-- Opening Marker --

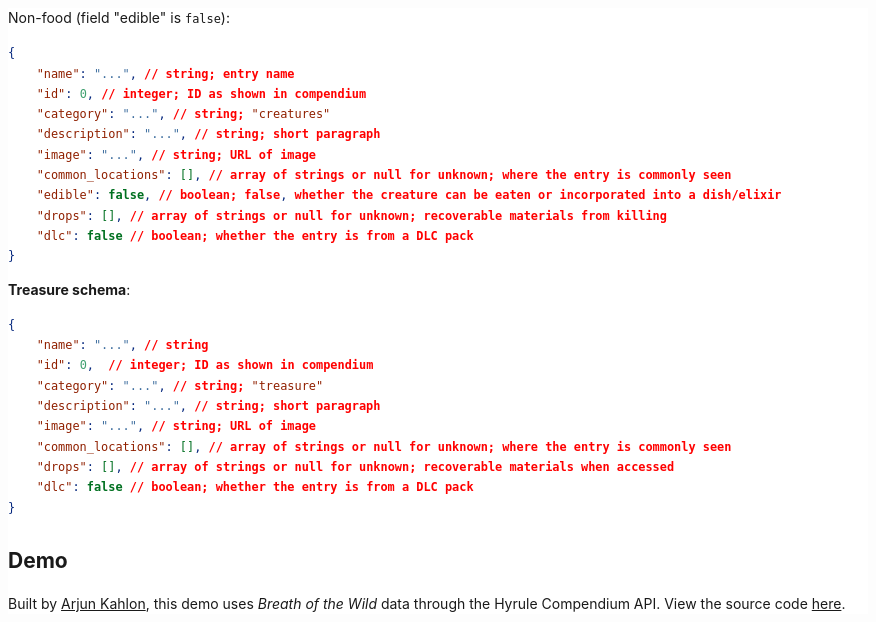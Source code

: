 Non-food (field "edible" is <code>false</code>):
```json
{
    "name": "...", // string; entry name
    "id": 0, // integer; ID as shown in compendium
    "category": "...", // string; "creatures"
    "description": "...", // string; short paragraph
    "image": "...", // string; URL of image
    "common_locations": [], // array of strings or null for unknown; where the entry is commonly seen
    "edible": false, // boolean; false, whether the creature can be eaten or incorporated into a dish/elixir
    "drops": [], // array of strings or null for unknown; recoverable materials from killing
    "dlc": false // boolean; whether the entry is from a DLC pack
}
```

**Treasure schema**:
```json
{ 
    "name": "...", // string
    "id": 0,  // integer; ID as shown in compendium
    "category": "...", // string; "treasure"
    "description": "...", // string; short paragraph
    "image": "...", // string; URL of image
    "common_locations": [], // array of strings or null for unknown; where the entry is commonly seen
    "drops": [], // array of strings or null for unknown; recoverable materials when accessed
    "dlc": false // boolean; whether the entry is from a DLC pack
}
```

## Demo

Built by [Arjun Kahlon](https://github.com/arjunkahlon), this demo uses *Breath of the Wild* data through the Hyrule Compendium API. View the source code [here](https://github.com/gadhagod/Hyrule-Compendium-Demo).

<iframe width="100%" height="700" src="https://gadhagod.github.io/hyrule-compendium-demo/"></iframe>

<iframe name="fooFrame" class="hide"></iframe>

-- Closing Marker --

WHAT TO WORK ON :: The reply should consist only of the lines from the top of the material above through the line with "Built by [Arjun", printed exactly, pictures omitted.

TASK ANSWER ::
Source code

: Non-food (field "edible" is <code>false</code>):
```json
{
    "name": "...", // string; entry name
    "id": 0, // integer; ID as shown in compendium
    "category": "...", // string; "creatures"
    "description": "...", // string; short paragraph
    "image": "...", // string; URL of image
    "common_locations": [], // array of strings or null for unknown; where the entry is commonly seen
    "edible": false, // boolean; false, whether the creature can be eaten or incorporated into a dish/elixir
    "drops": [], // array of strings or null for unknown; recoverable materials from killing
    "dlc": false // boolean; whether the entry is from a DLC pack
}
```

**Treasure schema**:
```json
{ 
    "name": "...", // string
    "id": 0,  // integer; ID as shown in compendium
    "category": "...", // string; "treasure"
    "description": "...", // string; short paragraph
    "image": "...", // string; URL of image
    "common_locations": [], // array of strings or null for unknown; where the entry is commonly seen
    "drops": [], // array of strings or null for unknown; recoverable materials when accessed
    "dlc": false // boolean; whether the entry is from a DLC pack
}
```

## Demo

Built by [Arjun Kahlon](https://github.com/arjunkahlon), this demo uses *Breath of the Wild* data through the Hyrule Compendium API. View the source code [here](https://github.com/gadhagod/Hyrule-Compendium-Demo).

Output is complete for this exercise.